* [ASSIGNMENT]: Of the lines listed below, return exactly those that run from the line containing "API calls with" through the line containing "lines (ctrl+r to expand)", both included.

(Collection entries)
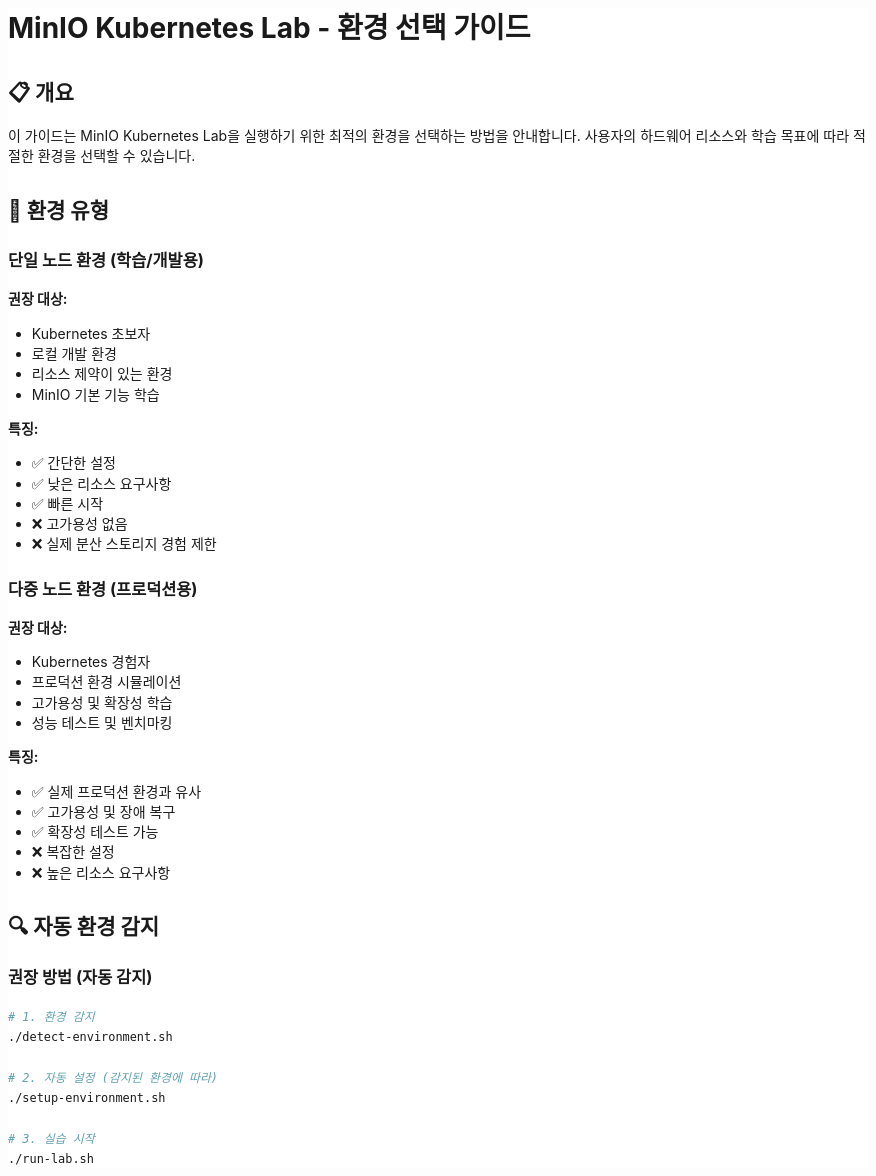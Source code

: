 # MinIO Kubernetes Lab - 환경 선택 가이드

## 📋 개요

이 가이드는 MinIO Kubernetes Lab을 실행하기 위한 최적의 환경을 선택하는 방법을 안내합니다. 사용자의 하드웨어 리소스와 학습 목표에 따라 적절한 환경을 선택할 수 있습니다.

## 🎯 환경 유형

### 단일 노드 환경 (학습/개발용)
**권장 대상:**
- Kubernetes 초보자
- 로컬 개발 환경
- 리소스 제약이 있는 환경
- MinIO 기본 기능 학습

**특징:**
- ✅ 간단한 설정
- ✅ 낮은 리소스 요구사항
- ✅ 빠른 시작
- ❌ 고가용성 없음
- ❌ 실제 분산 스토리지 경험 제한

### 다중 노드 환경 (프로덕션용)
**권장 대상:**
- Kubernetes 경험자
- 프로덕션 환경 시뮬레이션
- 고가용성 및 확장성 학습
- 성능 테스트 및 벤치마킹

**특징:**
- ✅ 실제 프로덕션 환경과 유사
- ✅ 고가용성 및 장애 복구
- ✅ 확장성 테스트 가능
- ❌ 복잡한 설정
- ❌ 높은 리소스 요구사항

## 🔍 자동 환경 감지

### 권장 방법 (자동 감지)
```bash
# 1. 환경 감지
./detect-environment.sh

# 2. 자동 설정 (감지된 환경에 따라)
./setup-environment.sh

# 3. 실습 시작
./run-lab.sh
```

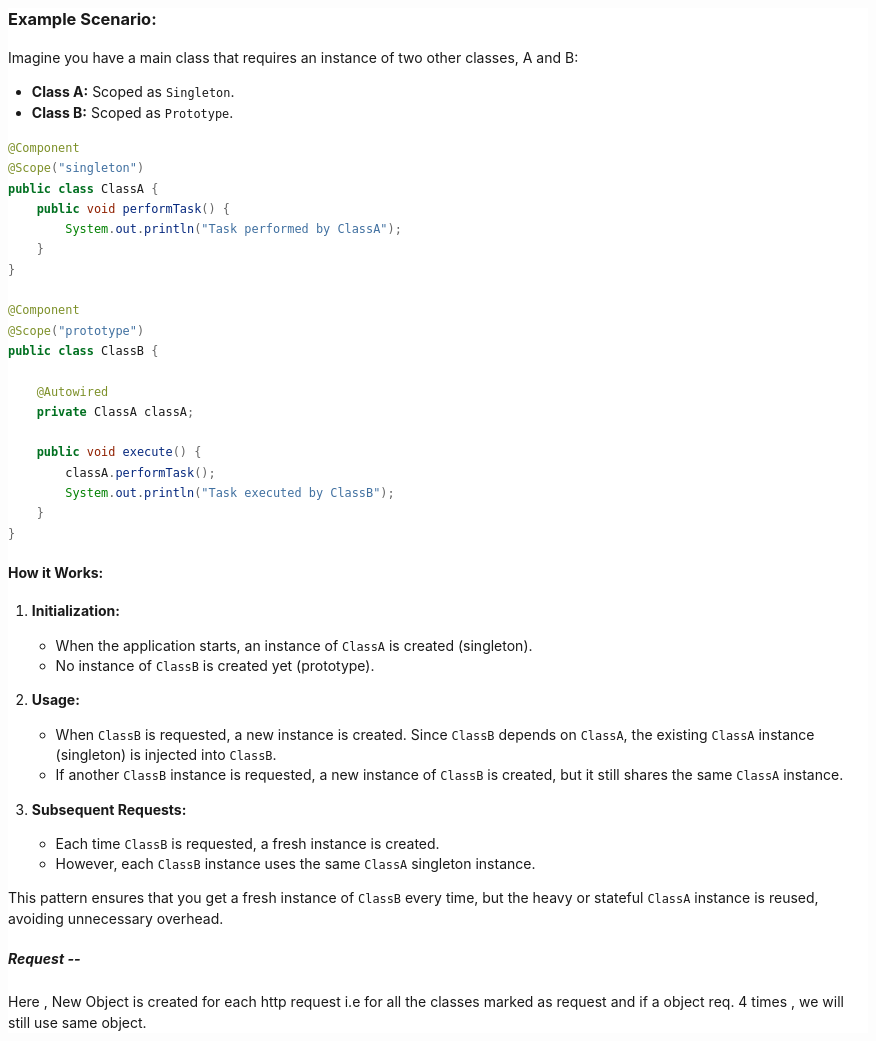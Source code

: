 
### **Example Scenario:**

Imagine you have a main class that requires an instance of two other classes, A and B:

- **Class A:** Scoped as `Singleton`.
- **Class B:** Scoped as `Prototype`.

```java
@Component
@Scope("singleton")
public class ClassA {
    public void performTask() {
        System.out.println("Task performed by ClassA");
    }
}

@Component
@Scope("prototype")
public class ClassB {
    
    @Autowired
    private ClassA classA;
    
    public void execute() {
        classA.performTask();
        System.out.println("Task executed by ClassB");
    }
}
```

#### **How it Works:**
1. **Initialization:**
   - When the application starts, an instance of `ClassA` is created (singleton).
   - No instance of `ClassB` is created yet (prototype).

2. **Usage:**
   - When `ClassB` is requested, a new instance is created. Since `ClassB` depends on `ClassA`, the existing `ClassA` instance (singleton) is injected into `ClassB`.
   - If another `ClassB` instance is requested, a new instance of `ClassB` is created, but it still shares the same `ClassA` instance.

3. **Subsequent Requests:**
   - Each time `ClassB` is requested, a fresh instance is created.
   - However, each `ClassB` instance uses the same `ClassA` singleton instance.

This pattern ensures that you get a fresh instance of `ClassB` every time, but the heavy or stateful `ClassA` instance is reused, avoiding unnecessary overhead.





##### Request -- 
Here , New Object is created for each http request i.e for all the classes marked as request and if a object req. 4 times , we will still use same object.
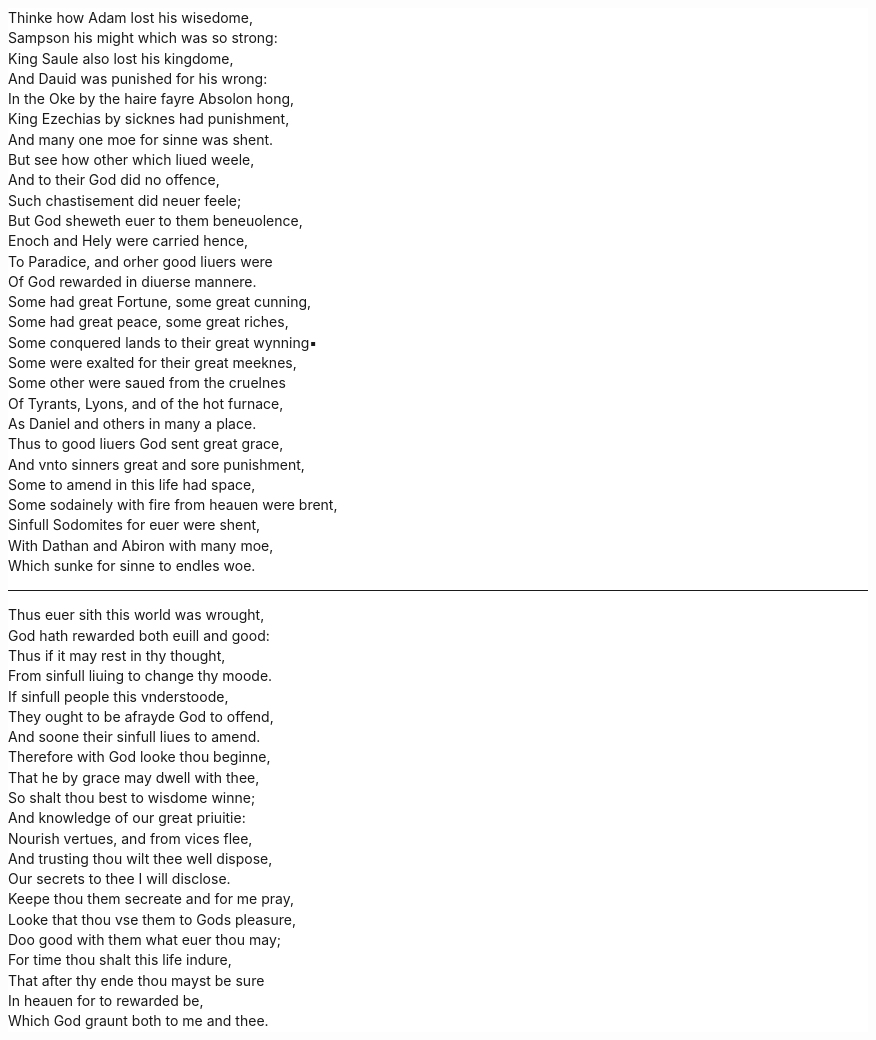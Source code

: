<div class='line'>Thinke how Adam lost his wisedome,</div>
<div class='line'>Sampson his might which was so strong:</div>
<div class='line'>King Saule also lost his kingdome,</div>
<div class='line'>And Dauid was punished for his wrong:</div>
<div class='line'>In the Oke by the haire fayre Absolon hong,</div>
<div class='line'>King Ezechias by sicknes had punishment,</div>
<div class='line'>And many one moe for sinne was shent.</div>

<div class='line'>But see how other which liued weele,</div>
<div class='line'>And to their God did no offence,</div>
<div class='line'>Such chastisement did neuer feele;</div>
<div class='line'>But God sheweth euer to them beneuolence,</div>
<div class='line'>Enoch and Hely were carried hence,</div>
<div class='line'>To Paradice, and orher good liuers were</div>
<div class='line'>Of God rewarded in diuerse mannere.</div>

<div class='line'>Some had great Fortune, some great cunning,</div>
<div class='line'>Some had great peace, some great riches,</div>
<div class='line'>Some conquered lands to their great wynning▪</div>
<div class='line'>Some were exalted for their great meeknes,</div>
<div class='line'>Some other were saued from the cruelnes</div>
<div class='line'>Of Tyrants, Lyons, and of the hot furnace,</div>
<div class='line'>As Daniel and others in many a place.</div>

<div class='line'>Thus to good liuers God sent great grace,</div>
<div class='line'>And vnto sinners great and sore punishment,</div>
<div class='line'>Some to amend in this life had space,</div>
<div class='line'>Some sodainely with fire from heauen were brent,</div>
<div class='line'>Sinfull Sodomites for euer were shent,</div>
<div class='line'>With Dathan and Abiron with many moe,</div>
<div class='line'>Which sunke for sinne to endles woe.</div>

<hr/>

<div class='line'>Thus euer sith this world was wrought,</div>
<div class='line'>God hath rewarded both euill and good:</div>
<div class='line'>Thus if it may rest in thy thought,</div>
<div class='line'>From sinfull liuing to change thy moode.</div>
<div class='line'>If sinfull people this vnderstoode,</div>
<div class='line'>They ought to be afrayde God to offend,</div>
<div class='line'>And soone their sinfull liues to amend.</div>

<div class='line'>Therefore with God looke thou beginne,</div>
<div class='line'>That he by grace may dwell with thee,</div>
<div class='line'>So shalt thou best to wisdome winne;</div>
<div class='line'>And knowledge of our great priuitie:</div>
<div class='line'>Nourish vertues, and from vices flee,</div>
<div class='line'>And trusting thou wilt thee well dispose,</div>
<div class='line'>Our secrets to thee I will disclose.</div>

<div class='line'>Keepe thou them secreate and for me pray,</div>
<div class='line'>Looke that thou vse them to Gods pleasure,</div>
<div class='line'>Doo good with them what euer thou may;</div>
<div class='line'>For time thou shalt this life indure,</div>
<div class='line'>That after thy ende thou mayst be sure</div>
<div class='line'>In heauen for to rewarded be,</div>
<div class='line'>Which God graunt both to me and thee.</div>
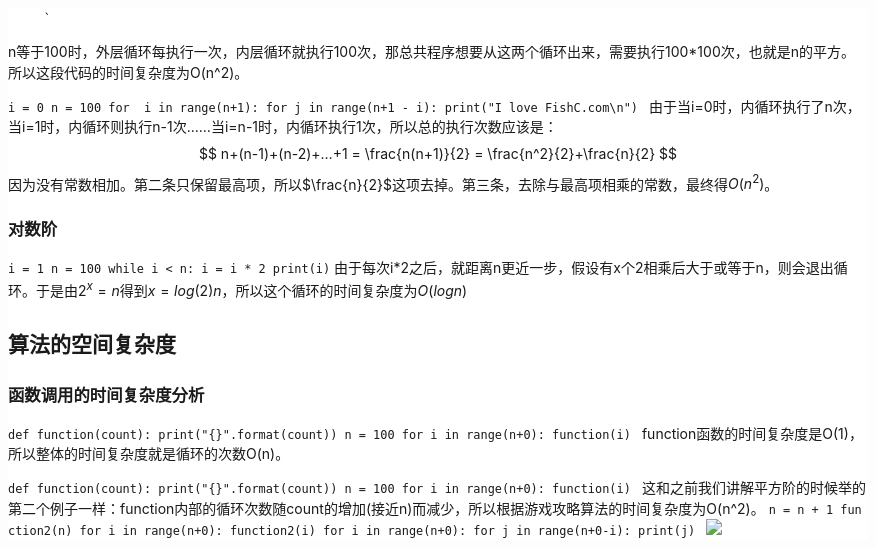          `
n等于100时，外层循环每执行一次，内层循环就执行100次，那总共程序想要从这两个循环出来，需要执行100*100次，也就是n的平方。所以这段代码的时间复杂度为O(n^2)。

`i = 0
 n = 100
 for  i in range(n+1):
     for j in range(n+1 - i):
         print("I love FishC.com\n")
         `
由于当i=0时，内循环执行了n次，当i=1时，内循环则执行n-1次……当i=n-1时，内循环执行1次，所以总的执行次数应该是：
$$
n+(n-1)+(n-2)+…+1  = \frac{n(n+1)}{2} = \frac{n^2}{2}+\frac{n}{2}
$$
因为没有常数相加。第二条只保留最高项，所以$\frac{n}{2}$这项去掉。第三条，去除与最高项相乘的常数，最终得$O(n^2)$。
         
### 对数阶
`
i = 1
n = 100
while i < n:
    i = i * 2
    print(i)
`
由于每次i*2之后，就距离n更近一步，假设有x个2相乘后大于或等于n，则会退出循环。于是由$2^x = n$得到$x = log(2)n$，所以这个循环的时间复杂度为$O(logn)$

## 算法的空间复杂度

### 函数调用的时间复杂度分析

`def function(count):
     print("{}".format(count))
 n = 100
 for i in range(n+0):
     function(i)
     `
function函数的时间复杂度是O(1)，所以整体的时间复杂度就是循环的次数O(n)。

`def function(count):
     print("{}".format(count))
 n = 100
 for i in range(n+0):
     function(i)
     `
这和之前我们讲解平方阶的时候举的第二个例子一样：function内部的循环次数随count的增加(接近n)而减少，所以根据游戏攻略算法的时间复杂度为O(n^2)。
`n = n + 1
 function2(n)
 for i in range(n+0):
     function2(i)
 for i in range(n+0):
     for j in range(n+0-i):
         print(j)
         `
![](J:/HeitaoGit/Data-Structure-and-Algorithms/img/5.%E6%97%B6%E9%97%B4%E5%A4%8D%E6%9D%82%E5%BA%A6%E5%92%8C%E7%A9%BA%E9%97%B4%E5%A4%8D%E6%9D%82%E5%BA%A6/%E4%BE%8B1.png)
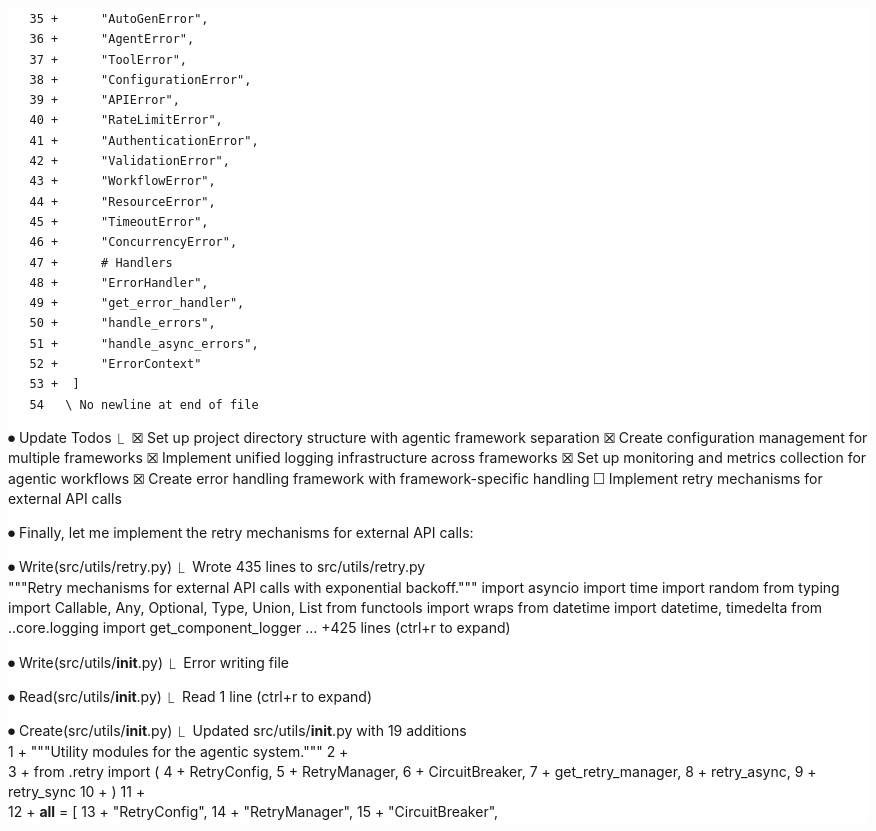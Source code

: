       35 +      "AutoGenError",
       36 +      "AgentError",
       37 +      "ToolError",
       38 +      "ConfigurationError",
       39 +      "APIError",
       40 +      "RateLimitError",
       41 +      "AuthenticationError",
       42 +      "ValidationError",
       43 +      "WorkflowError",
       44 +      "ResourceError",
       45 +      "TimeoutError",
       46 +      "ConcurrencyError",
       47 +      # Handlers
       48 +      "ErrorHandler",
       49 +      "get_error_handler",
       50 +      "handle_errors",
       51 +      "handle_async_errors",
       52 +      "ErrorContext"
       53 +  ]
       54   \ No newline at end of file

⏺ Update Todos
  ⎿  ☒ Set up project directory structure with agentic framework separation
     ☒ Create configuration management for multiple frameworks
     ☒ Implement unified logging infrastructure across frameworks
     ☒ Set up monitoring and metrics collection for agentic workflows
     ☒ Create error handling framework with framework-specific handling
     ☐ Implement retry mechanisms for external API calls

⏺ Finally, let me implement the retry mechanisms for external API calls:

⏺ Write(src/utils/retry.py)
  ⎿  Wrote 435 lines to src/utils/retry.py                                  
     """Retry mechanisms for external API calls with exponential backoff."""
     import asyncio
     import time
     import random
     from typing import Callable, Any, Optional, Type, Union, List
     from functools import wraps
     from datetime import datetime, timedelta
     from ..core.logging import get_component_logger
     … +425 lines (ctrl+r to expand)

⏺ Write(src/utils/__init__.py)
  ⎿  Error writing file

⏺ Read(src/utils/__init__.py)
  ⎿  Read 1 line (ctrl+r to expand)

⏺ Create(src/utils/__init__.py)
  ⎿  Updated src/utils/__init__.py with 19 additions      
        1 +  """Utility modules for the agentic system."""
        2 +  
        3 +  from .retry import (
        4 +      RetryConfig,
        5 +      RetryManager,
        6 +      CircuitBreaker,
        7 +      get_retry_manager,
        8 +      retry_async,
        9 +      retry_sync
       10 +  )
       11 +  
       12 +  __all__ = [
       13 +      "RetryConfig",
       14 +      "RetryManager", 
       15 +      "CircuitBreaker",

* [SOLUTION TO THIS EXERCISE]:
     """Retry mechanisms for external API calls with exponential backoff."""
     import asyncio
     import time
     import random
     from typing import Callable, Any, Optional, Type, Union, List
     from functools import wraps
     from datetime import datetime, timedelta
     from ..core.logging import get_component_logger
     … +425 lines (ctrl+r to expand)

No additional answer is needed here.